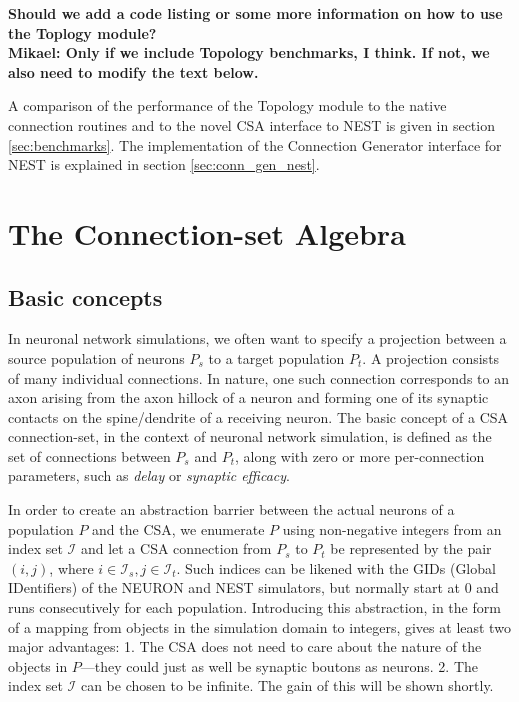\documentclass{frontiersSCNS} %
\newcommand{\tbw}[1]{{\bf\parindent0pt\color{red}#1}}
\begin{document}
\tbw{Should we add a code listing or some more information on how to
  use the Toplogy module?\\
Mikael: Only if we include Topology benchmarks, I think. If not, we
also need to modify the text below.}

A comparison of the performance of the Topology module to the native
connection routines and to the novel CSA interface to NEST is given in
section \ref{sec:benchmarks}. The implementation of the Connection
Generator interface for NEST is explained in section
\ref{sec:conn_gen_nest}.


\section{The Connection-set Algebra}\label{sec:csa}

\subsection{Basic concepts}

In neuronal network simulations, we often want to specify a projection
between a source population of neurons $P_s$ to a target population
$P_t$.  A projection consists of many individual connections.  In
nature, one such connection corresponds to an axon arising from the
axon hillock of a neuron and forming one of its synaptic contacts on
the spine/dendrite of a receiving neuron.  The basic concept of a CSA
connection-set, in the context of neuronal network simulation, is
defined as the set of connections between $P_s$ and $P_t$, along with
zero or more per-connection parameters, such as \emph{delay} or
\emph{synaptic efficacy}.

In order to create an abstraction barrier between the actual neurons
of a population $P$ and the CSA, we enumerate $P$ using non-negative
integers from an index set $\mathcal{I}$ and let a CSA connection from
$P_s$ to $P_t$ be represented by the pair $(i, j)$, where $i \in
\mathcal{I}_s, j \in \mathcal{I}_t$.  Such indices can be likened with
the GIDs (Global IDentifiers) of the NEURON and NEST simulators, but
normally start at 0 and runs consecutively for each population.
Introducing this abstraction, in the form of a mapping from objects in
the simulation domain to integers, gives at least two major
advantages: 1. The CSA does not need to care about the nature of the
objects in $P$---they could just as well be synaptic boutons as neurons.
2. The index set $\mathcal{I}$ can be chosen to be infinite.  The
gain of this will be shown shortly.
\end{document}
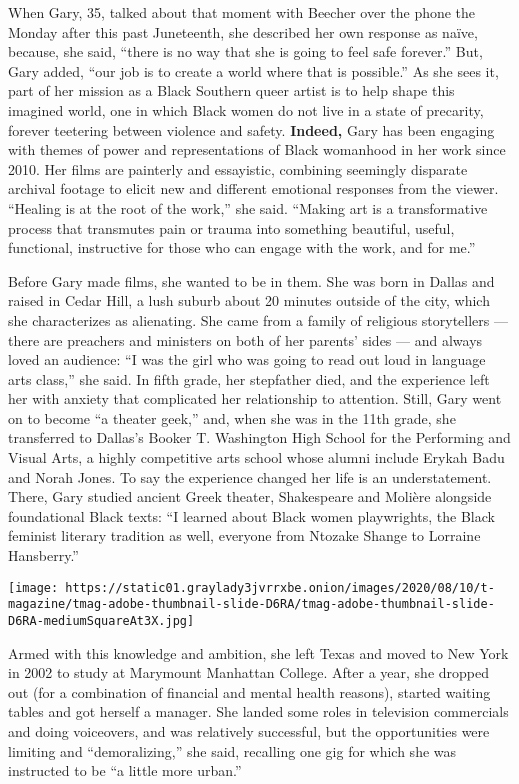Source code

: When Gary, 35, talked about that moment with Beecher over the phone the
Monday after this past Juneteenth, she described her own response as
naïve, because, she said, ``there is no way that she is going to feel
safe forever.'' But, Gary added, ``our job is to create a world where
that is possible.'' As she sees it, part of her mission as a Black
Southern queer artist is to help shape this imagined world, one in which
Black women do not live in a state of precarity, forever teetering
between violence and safety. \textbf{Indeed,} Gary has been engaging
with themes of power and representations of Black womanhood in her work
since 2010. Her films are painterly and essayistic, combining seemingly
disparate archival footage to elicit new and different emotional
responses from the viewer. ``Healing is at the root of the work,'' she
said. ``Making art is a transformative process that transmutes pain or
trauma into something beautiful, useful, functional, instructive for
those who can engage with the work, and for me.''

Before Gary made films, she wanted to be in them. She was born in Dallas
and raised in Cedar Hill, a lush suburb about 20 minutes outside of the
city, which she characterizes as alienating. She came from a family of
religious storytellers --- there are preachers and ministers on both of
her parents' sides --- and always loved an audience: ``I was the girl
who was going to read out loud in language arts class,'' she said. In
fifth grade, her stepfather died, and the experience left her with
anxiety that complicated her relationship to attention. Still, Gary went
on to become ``a theater geek,'' and, when she was in the 11th grade,
she transferred to Dallas's Booker T. Washington High School for the
Performing and Visual Arts, a highly competitive arts school whose
alumni include Erykah Badu and Norah Jones. To say the experience
changed her life is an understatement. There, Gary studied ancient Greek
theater, Shakespeare and Molière alongside foundational Black texts: ``I
learned about Black women playwrights, the Black feminist literary
tradition as well, everyone from Ntozake Shange to Lorraine Hansberry.''

\texttt{[image: https://static01.graylady3jvrrxbe.onion/images/2020/08/10/t-magazine/tmag-adobe-thumbnail-slide-D6RA/tmag-adobe-thumbnail-slide-D6RA-mediumSquareAt3X.jpg]}

Armed with this knowledge and ambition, she left Texas and moved to New
York in 2002 to study at Marymount Manhattan College. After a year, she
dropped out (for a combination of financial and mental health reasons),
started waiting tables and got herself a manager. She landed some roles
in television commercials and doing voiceovers, and was relatively
successful, but the opportunities were limiting and ``demoralizing,''
she said, recalling one gig for which she was instructed to be ``a
little more urban.''

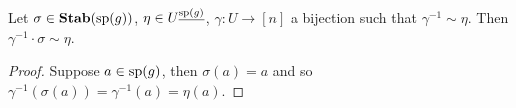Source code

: \documentclass[../paper.tex]{subfiles}
\begin{document}




\begin{claim}
  Let $\sigma \in \text{\textbf{Stab}} (\text{sp} (g))$, $\eta \in U^{\underline{\text{sp}(g)}}$, $\gamma: U
  \rightarrow [n]$ a bijection such that $\gamma^{-1} \sim \eta$. Then
  $\gamma^{-1} \cdot \sigma \sim \eta$.
\end{claim}
\begin{proof}
  Suppose $a \in \text{sp}(g)$, then $\sigma (a) = a$ and so $\gamma^{-1} (\sigma
  (a)) = \gamma^{-1} (a) = \eta (a)$.
\end{proof}
\end{document}
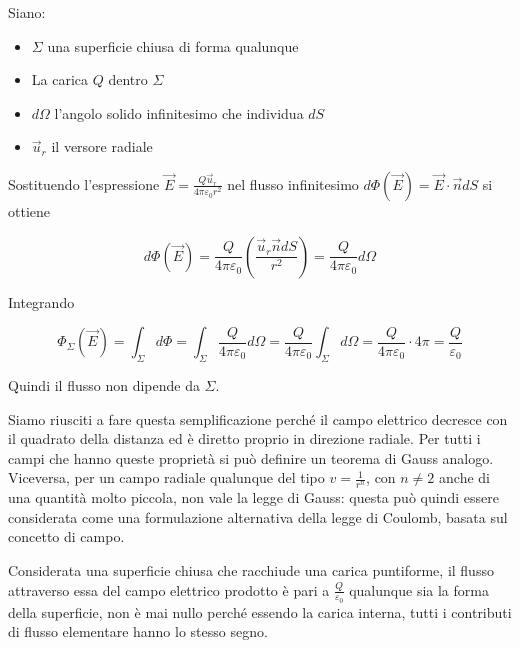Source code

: \begin{figure}[htpb]
\end{figure}
\FloatBarrier

Siano:

\begin{itemize}
	\item $\Sigma$ una superficie chiusa di forma qualunque
	\item La carica $Q$ dentro $\Sigma$
	\item $d\Omega$ l'angolo solido infinitesimo che individua $dS$
	\item $\vec{u}_r$ il versore radiale
\end{itemize}

Sostituendo l'espressione $ \vec{E} =\frac{Q\vec{u}_r}{4\pi \varepsilon_0r^2} $ nel flusso infinitesimo $ d\Phi(\vec{E} ) =\vec{E} \cdot \vec{n} dS$ si ottiene

\[
	d\Phi(\vec{E} )=\frac{Q}{4\pi \varepsilon_0}\left( \frac{\vec{u}_r\vec{n} dS}{r^2} \right)  = \frac{Q}{4\pi \varepsilon_0} d\Omega
\]

Integrando

\[
	\Phi_{\Sigma}(\vec{E} )=\int_{\Sigma}d\Phi=\int_{\Sigma} \frac{Q}{4\pi\varepsilon_0} d\Omega = \frac{Q}{4\pi \varepsilon_0} \int_{\Sigma} d\Omega = \frac{Q}{4\pi \varepsilon_0} \cdot 4\pi = \frac{Q}{\varepsilon_0}
\]

Quindi il flusso non dipende da $\Sigma$.

Siamo riusciti a fare questa semplificazione perché il campo elettrico decresce con il quadrato della distanza ed è diretto proprio in direzione radiale. Per tutti i campi che hanno queste proprietà si può definire un teorema di Gauss analogo. Viceversa, per un campo radiale qualunque del tipo $ v = \frac{1}{r^n} $, con $n\neq 2$ anche di una quantità molto piccola, non vale la legge di Gauss: questa può quindi essere considerata come una formulazione alternativa della legge di Coulomb, basata sul concetto di campo.

Considerata una superficie chiusa che racchiude una carica puntiforme, il flusso attraverso essa del campo elettrico prodotto è pari a $ \frac{Q}{\varepsilon_0} $ qualunque sia la forma della superficie, non è mai nullo perché essendo la carica interna, tutti i contributi di flusso elementare hanno lo stesso segno.

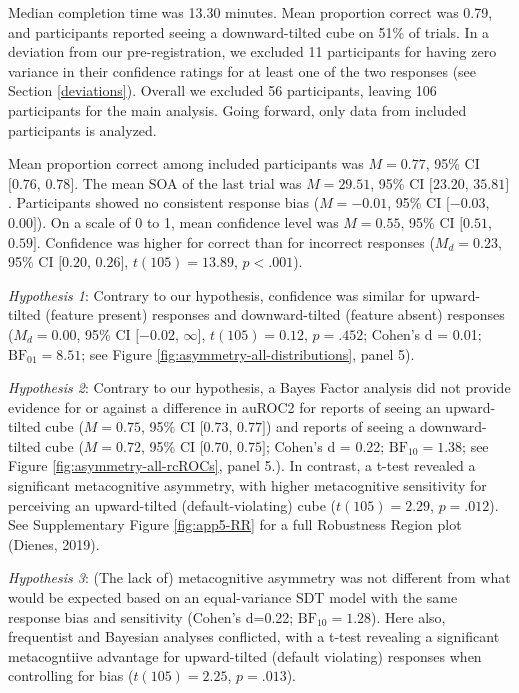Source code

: \documentclass[12pt,twoside]{reedthesis}
\begin{document}
Median completion time was 13.30 minutes. Mean proportion correct was 0.79, and participants reported seeing a downward-tilted cube on 51\% of trials. In a deviation from our pre-registration, we excluded 11 participants for having zero variance in their confidence ratings for at least one of the two responses (see Section \ref{deviations}). Overall we excluded 56 participants, leaving 106 participants for the main analysis. Going forward, only data from included participants is analyzed.

Mean proportion correct among included participants was \(M = 0.77\), 95\% CI \([0.76\), \(0.78]\). The mean SOA of the last trial was \(M = 29.51\), 95\% CI \([23.20\), \(35.81]\). Participants showed no consistent response bias (\(M = -0.01\), 95\% CI \([-0.03\), \(0.00]\)). On a scale of 0 to 1, mean confidence level was \(M = 0.55\), 95\% CI \([0.51\), \(0.59]\). Confidence was higher for correct than for incorrect responses (\(M_d = 0.23\), 95\% CI \([0.20\), \(0.26]\), \(t(105) = 13.89\), \(p < .001\)).

\emph{Hypothesis 1}: Contrary to our hypothesis, confidence was similar for upward-tilted (feature present) responses and downward-tilted (feature absent) responses (\(M_d = 0.00\), 95\% CI \([-0.02\), \(\infty]\), \(t(105) = 0.12\), \(p = .452\); Cohen's d = 0.01; \(\mathrm{BF}_{\textrm{01}} = 8.51\); see Figure \ref{fig:asymmetry-all-distributions}, panel 5).

\emph{Hypothesis 2}: Contrary to our hypothesis, a Bayes Factor analysis did not provide evidence for or against a difference in auROC2 for reports of seeing an upward-tilted cube (\(M = 0.75\), 95\% CI \([0.73\), \(0.77]\)) and reports of seeing a downward-tilted cube (\(M = 0.72\), 95\% CI \([0.70\), \(0.75]\); Cohen's d = 0.22; \(\mathrm{BF}_{\textrm{10}} = 1.38\); see Figure \ref{fig:asymmetry-all-rcROCs}, panel 5.). In contrast, a t-test revealed a significant metacognitive asymmetry, with higher metacognitive sensitivity for perceiving an upward-tilted (default-violating) cube (\(t(105) = 2.29\), \(p = .012\)). See Supplementary Figure \ref{fig:app5-RR} for a full Robustness Region plot (Dienes, 2019).

\emph{Hypothesis 3}: (The lack of) metacognitive asymmetry was not different from what would be expected based on an equal-variance SDT model with the same response bias and sensitivity (Cohen's d=0.22; \(\mathrm{BF}_{\textrm{10}} = 1.28\)). Here also, frequentist and Bayesian analyses conflicted, with a t-test revealing a significant metacogntiive advantage for upward-tilted (default violating) responses when controlling for bias (\(t(105) = 2.25\), \(p = .013\)).
\end{document}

* **Problem to solve**:
Transcribe, from the material above, the stretch starting at the line with "Armed with this" and ending at the line with "Quindi il flusso non dipende da $\Sigma$.", both included, exactly. Do not carry over pictures.

* **Response box**:
Armed with this knowledge and ambition, she left Texas and moved to New
York in 2002 to study at Marymount Manhattan College. After a year, she
dropped out (for a combination of financial and mental health reasons),
started waiting tables and got herself a manager. She landed some roles
in television commercials and doing voiceovers, and was relatively
successful, but the opportunities were limiting and ``demoralizing,''
she said, recalling one gig for which she was instructed to be ``a
little more urban.''

Source code

: \documentclass[../paper.tex]{subfiles}
\begin{document}




\begin{claim}
  Let $\sigma \in \text{\textbf{Stab}} (\text{sp} (g))$, $\eta \in U^{\underline{\text{sp}(g)}}$, $\gamma: U
  \rightarrow [n]$ a bijection such that $\gamma^{-1} \sim \eta$. Then
  $\gamma^{-1} \cdot \sigma \sim \eta$.
\end{claim}
\begin{proof}
  Suppose $a \in \text{sp}(g)$, then $\sigma (a) = a$ and so $\gamma^{-1} (\sigma
  (a)) = \gamma^{-1} (a) = \eta (a)$.
\end{proof}
\end{document}
Source code

: \begin{figure}[htpb]
\end{figure}
\FloatBarrier

Siano:

\begin{itemize}
	\item $\Sigma$ una superficie chiusa di forma qualunque
	\item La carica $Q$ dentro $\Sigma$
	\item $d\Omega$ l'angolo solido infinitesimo che individua $dS$
	\item $\vec{u}_r$ il versore radiale
\end{itemize}

Sostituendo l'espressione $ \vec{E} =\frac{Q\vec{u}_r}{4\pi \varepsilon_0r^2} $ nel flusso infinitesimo $ d\Phi(\vec{E} ) =\vec{E} \cdot \vec{n} dS$ si ottiene

\[
	d\Phi(\vec{E} )=\frac{Q}{4\pi \varepsilon_0}\left( \frac{\vec{u}_r\vec{n} dS}{r^2} \right)  = \frac{Q}{4\pi \varepsilon_0} d\Omega
\]

Integrando

\[
	\Phi_{\Sigma}(\vec{E} )=\int_{\Sigma}d\Phi=\int_{\Sigma} \frac{Q}{4\pi\varepsilon_0} d\Omega = \frac{Q}{4\pi \varepsilon_0} \int_{\Sigma} d\Omega = \frac{Q}{4\pi \varepsilon_0} \cdot 4\pi = \frac{Q}{\varepsilon_0}
\]

Quindi il flusso non dipende da $\Sigma$.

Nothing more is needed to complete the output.